(Beginning of RECORDS FOR THE EXERCISE)

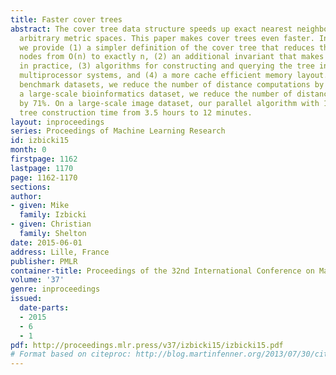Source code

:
```yaml
---
title: Faster cover trees
abstract: The cover tree data structure speeds up exact nearest neighbor queries over
  arbitrary metric spaces. This paper makes cover trees even faster. In particular,
  we provide (1) a simpler definition of the cover tree that reduces the number of
  nodes from O(n) to exactly n, (2) an additional invariant that makes queries faster
  in practice, (3) algorithms for constructing and querying the tree in parallel on
  multiprocessor systems, and (4) a more cache efficient memory layout. On standard
  benchmark datasets, we reduce the number of distance computations by 10–50%. On
  a large-scale bioinformatics dataset, we reduce the number of distance computations
  by 71%. On a large-scale image dataset, our parallel algorithm with 16 cores reduces
  tree construction time from 3.5 hours to 12 minutes.
layout: inproceedings
series: Proceedings of Machine Learning Research
id: izbicki15
month: 0
firstpage: 1162
lastpage: 1170
page: 1162-1170
sections: 
author:
- given: Mike
  family: Izbicki
- given: Christian
  family: Shelton
date: 2015-06-01
address: Lille, France
publisher: PMLR
container-title: Proceedings of the 32nd International Conference on Machine Learning
volume: '37'
genre: inproceedings
issued:
  date-parts:
  - 2015
  - 6
  - 1
pdf: http://proceedings.mlr.press/v37/izbicki15/izbicki15.pdf
# Format based on citeproc: http://blog.martinfenner.org/2013/07/30/citeproc-yaml-for-bibliographies/
---
```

(End of RECORDS FOR THE EXERCISE)

ASSIGNMENT:
What you return must match the material above exactly, minus its pictures.

PROBLEM SOLUTION:
Source code

:
```yaml
---
title: Faster cover trees
abstract: The cover tree data structure speeds up exact nearest neighbor queries over
  arbitrary metric spaces. This paper makes cover trees even faster. In particular,
  we provide (1) a simpler definition of the cover tree that reduces the number of
  nodes from O(n) to exactly n, (2) an additional invariant that makes queries faster
  in practice, (3) algorithms for constructing and querying the tree in parallel on
  multiprocessor systems, and (4) a more cache efficient memory layout. On standard
  benchmark datasets, we reduce the number of distance computations by 10–50%. On
  a large-scale bioinformatics dataset, we reduce the number of distance computations
  by 71%. On a large-scale image dataset, our parallel algorithm with 16 cores reduces
  tree construction time from 3.5 hours to 12 minutes.
layout: inproceedings
series: Proceedings of Machine Learning Research
id: izbicki15
month: 0
firstpage: 1162
lastpage: 1170
page: 1162-1170
sections: 
author:
- given: Mike
  family: Izbicki
- given: Christian
  family: Shelton
date: 2015-06-01
address: Lille, France
publisher: PMLR
container-title: Proceedings of the 32nd International Conference on Machine Learning
volume: '37'
genre: inproceedings
issued:
  date-parts:
  - 2015
  - 6
  - 1
pdf: http://proceedings.mlr.press/v37/izbicki15/izbicki15.pdf
# Format based on citeproc: http://blog.martinfenner.org/2013/07/30/citeproc-yaml-for-bibliographies/
---
```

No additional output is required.